Directions> Repeat the records. Match each character exactly.

(Collected data)
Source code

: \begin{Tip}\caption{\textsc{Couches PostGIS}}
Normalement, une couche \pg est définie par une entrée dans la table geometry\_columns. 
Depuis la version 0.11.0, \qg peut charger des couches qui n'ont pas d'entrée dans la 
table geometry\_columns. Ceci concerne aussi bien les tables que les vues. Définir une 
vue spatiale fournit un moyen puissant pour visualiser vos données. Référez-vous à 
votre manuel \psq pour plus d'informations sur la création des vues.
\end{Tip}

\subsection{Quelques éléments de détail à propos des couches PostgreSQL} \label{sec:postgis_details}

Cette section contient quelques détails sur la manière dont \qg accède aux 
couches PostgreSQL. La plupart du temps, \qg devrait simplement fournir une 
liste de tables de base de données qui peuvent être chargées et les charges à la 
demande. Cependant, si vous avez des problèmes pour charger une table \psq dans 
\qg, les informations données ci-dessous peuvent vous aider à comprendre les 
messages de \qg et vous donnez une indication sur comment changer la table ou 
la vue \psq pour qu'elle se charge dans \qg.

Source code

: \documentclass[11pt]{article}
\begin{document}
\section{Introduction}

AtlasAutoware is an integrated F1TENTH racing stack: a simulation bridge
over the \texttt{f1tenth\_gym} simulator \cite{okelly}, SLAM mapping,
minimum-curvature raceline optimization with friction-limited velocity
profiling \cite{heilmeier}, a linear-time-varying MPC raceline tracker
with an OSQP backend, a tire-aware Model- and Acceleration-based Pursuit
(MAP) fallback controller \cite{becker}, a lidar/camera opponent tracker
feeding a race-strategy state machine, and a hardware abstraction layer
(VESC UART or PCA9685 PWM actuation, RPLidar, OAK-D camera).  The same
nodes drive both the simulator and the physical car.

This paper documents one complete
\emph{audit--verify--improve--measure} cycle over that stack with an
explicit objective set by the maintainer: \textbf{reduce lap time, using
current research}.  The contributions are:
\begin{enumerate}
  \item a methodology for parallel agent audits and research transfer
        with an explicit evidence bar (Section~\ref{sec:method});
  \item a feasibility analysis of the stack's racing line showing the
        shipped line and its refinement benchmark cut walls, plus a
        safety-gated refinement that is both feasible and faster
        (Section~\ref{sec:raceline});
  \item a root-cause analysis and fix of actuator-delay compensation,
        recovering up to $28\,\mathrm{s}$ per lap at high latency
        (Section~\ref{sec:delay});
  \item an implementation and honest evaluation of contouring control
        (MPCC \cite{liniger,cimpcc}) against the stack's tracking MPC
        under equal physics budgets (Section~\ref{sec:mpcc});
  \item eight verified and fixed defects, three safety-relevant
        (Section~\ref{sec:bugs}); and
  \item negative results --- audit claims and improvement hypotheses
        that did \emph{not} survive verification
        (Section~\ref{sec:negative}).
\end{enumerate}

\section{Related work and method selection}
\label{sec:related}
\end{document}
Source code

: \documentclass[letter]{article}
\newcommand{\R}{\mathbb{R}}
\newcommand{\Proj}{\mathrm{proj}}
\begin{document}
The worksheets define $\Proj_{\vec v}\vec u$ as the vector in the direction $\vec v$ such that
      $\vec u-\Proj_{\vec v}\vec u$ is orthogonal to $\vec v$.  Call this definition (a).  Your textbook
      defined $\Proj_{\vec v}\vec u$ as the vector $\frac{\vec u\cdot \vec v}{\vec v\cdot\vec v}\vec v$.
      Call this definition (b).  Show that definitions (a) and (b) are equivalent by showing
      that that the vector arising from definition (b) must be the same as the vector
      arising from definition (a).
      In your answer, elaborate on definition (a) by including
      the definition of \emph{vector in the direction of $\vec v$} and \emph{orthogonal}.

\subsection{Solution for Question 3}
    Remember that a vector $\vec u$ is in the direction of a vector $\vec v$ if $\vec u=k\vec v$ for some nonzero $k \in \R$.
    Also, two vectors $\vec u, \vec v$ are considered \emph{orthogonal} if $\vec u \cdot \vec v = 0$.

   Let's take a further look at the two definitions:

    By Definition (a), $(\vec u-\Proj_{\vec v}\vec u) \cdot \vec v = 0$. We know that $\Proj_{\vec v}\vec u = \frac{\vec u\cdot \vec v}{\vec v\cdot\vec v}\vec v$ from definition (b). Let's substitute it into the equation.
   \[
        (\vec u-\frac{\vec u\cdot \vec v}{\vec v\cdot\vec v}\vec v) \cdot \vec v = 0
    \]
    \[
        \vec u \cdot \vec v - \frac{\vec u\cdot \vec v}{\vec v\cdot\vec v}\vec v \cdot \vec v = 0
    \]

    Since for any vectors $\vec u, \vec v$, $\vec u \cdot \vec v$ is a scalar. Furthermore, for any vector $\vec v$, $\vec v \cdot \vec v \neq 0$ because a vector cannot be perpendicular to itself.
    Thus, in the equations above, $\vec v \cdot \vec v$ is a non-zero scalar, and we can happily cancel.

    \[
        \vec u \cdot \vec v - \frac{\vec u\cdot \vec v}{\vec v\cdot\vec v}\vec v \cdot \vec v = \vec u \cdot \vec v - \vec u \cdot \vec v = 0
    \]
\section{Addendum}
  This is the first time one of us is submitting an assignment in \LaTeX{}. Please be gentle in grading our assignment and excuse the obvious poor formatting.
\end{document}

Solution to the problem>
Source code

: \begin{Tip}\caption{\textsc{Couches PostGIS}}
Normalement, une couche \pg est définie par une entrée dans la table geometry\_columns. 
Depuis la version 0.11.0, \qg peut charger des couches qui n'ont pas d'entrée dans la 
table geometry\_columns. Ceci concerne aussi bien les tables que les vues. Définir une 
vue spatiale fournit un moyen puissant pour visualiser vos données. Référez-vous à 
votre manuel \psq pour plus d'informations sur la création des vues.
\end{Tip}

\subsection{Quelques éléments de détail à propos des couches PostgreSQL} \label{sec:postgis_details}

Cette section contient quelques détails sur la manière dont \qg accède aux 
couches PostgreSQL. La plupart du temps, \qg devrait simplement fournir une 
liste de tables de base de données qui peuvent être chargées et les charges à la 
demande. Cependant, si vous avez des problèmes pour charger une table \psq dans 
\qg, les informations données ci-dessous peuvent vous aider à comprendre les 
messages de \qg et vous donnez une indication sur comment changer la table ou 
la vue \psq pour qu'elle se charge dans \qg.

Source code

: \documentclass[11pt]{article}
\begin{document}
\section{Introduction}

AtlasAutoware is an integrated F1TENTH racing stack: a simulation bridge
over the \texttt{f1tenth\_gym} simulator \cite{okelly}, SLAM mapping,
minimum-curvature raceline optimization with friction-limited velocity
profiling \cite{heilmeier}, a linear-time-varying MPC raceline tracker
with an OSQP backend, a tire-aware Model- and Acceleration-based Pursuit
(MAP) fallback controller \cite{becker}, a lidar/camera opponent tracker
feeding a race-strategy state machine, and a hardware abstraction layer
(VESC UART or PCA9685 PWM actuation, RPLidar, OAK-D camera).  The same
nodes drive both the simulator and the physical car.

This paper documents one complete
\emph{audit--verify--improve--measure} cycle over that stack with an
explicit objective set by the maintainer: \textbf{reduce lap time, using
current research}.  The contributions are:
\begin{enumerate}
  \item a methodology for parallel agent audits and research transfer
        with an explicit evidence bar (Section~\ref{sec:method});
  \item a feasibility analysis of the stack's racing line showing the
        shipped line and its refinement benchmark cut walls, plus a
        safety-gated refinement that is both feasible and faster
        (Section~\ref{sec:raceline});
  \item a root-cause analysis and fix of actuator-delay compensation,
        recovering up to $28\,\mathrm{s}$ per lap at high latency
        (Section~\ref{sec:delay});
  \item an implementation and honest evaluation of contouring control
        (MPCC \cite{liniger,cimpcc}) against the stack's tracking MPC
        under equal physics budgets (Section~\ref{sec:mpcc});
  \item eight verified and fixed defects, three safety-relevant
        (Section~\ref{sec:bugs}); and
  \item negative results --- audit claims and improvement hypotheses
        that did \emph{not} survive verification
        (Section~\ref{sec:negative}).
\end{enumerate}

\section{Related work and method selection}
\label{sec:related}
\end{document}
Source code

: \documentclass[letter]{article}
\newcommand{\R}{\mathbb{R}}
\newcommand{\Proj}{\mathrm{proj}}
\begin{document}
The worksheets define $\Proj_{\vec v}\vec u$ as the vector in the direction $\vec v$ such that
      $\vec u-\Proj_{\vec v}\vec u$ is orthogonal to $\vec v$.  Call this definition (a).  Your textbook
      defined $\Proj_{\vec v}\vec u$ as the vector $\frac{\vec u\cdot \vec v}{\vec v\cdot\vec v}\vec v$.
      Call this definition (b).  Show that definitions (a) and (b) are equivalent by showing
      that that the vector arising from definition (b) must be the same as the vector
      arising from definition (a).
      In your answer, elaborate on definition (a) by including
      the definition of \emph{vector in the direction of $\vec v$} and \emph{orthogonal}.

\subsection{Solution for Question 3}
    Remember that a vector $\vec u$ is in the direction of a vector $\vec v$ if $\vec u=k\vec v$ for some nonzero $k \in \R$.
    Also, two vectors $\vec u, \vec v$ are considered \emph{orthogonal} if $\vec u \cdot \vec v = 0$.

   Let's take a further look at the two definitions:

    By Definition (a), $(\vec u-\Proj_{\vec v}\vec u) \cdot \vec v = 0$. We know that $\Proj_{\vec v}\vec u = \frac{\vec u\cdot \vec v}{\vec v\cdot\vec v}\vec v$ from definition (b). Let's substitute it into the equation.
   \[
        (\vec u-\frac{\vec u\cdot \vec v}{\vec v\cdot\vec v}\vec v) \cdot \vec v = 0
    \]
    \[
        \vec u \cdot \vec v - \frac{\vec u\cdot \vec v}{\vec v\cdot\vec v}\vec v \cdot \vec v = 0
    \]

    Since for any vectors $\vec u, \vec v$, $\vec u \cdot \vec v$ is a scalar. Furthermore, for any vector $\vec v$, $\vec v \cdot \vec v \neq 0$ because a vector cannot be perpendicular to itself.
    Thus, in the equations above, $\vec v \cdot \vec v$ is a non-zero scalar, and we can happily cancel.

    \[
        \vec u \cdot \vec v - \frac{\vec u\cdot \vec v}{\vec v\cdot\vec v}\vec v \cdot \vec v = \vec u \cdot \vec v - \vec u \cdot \vec v = 0
    \]
\section{Addendum}
  This is the first time one of us is submitting an assignment in \LaTeX{}. Please be gentle in grading our assignment and excuse the obvious poor formatting.
\end{document}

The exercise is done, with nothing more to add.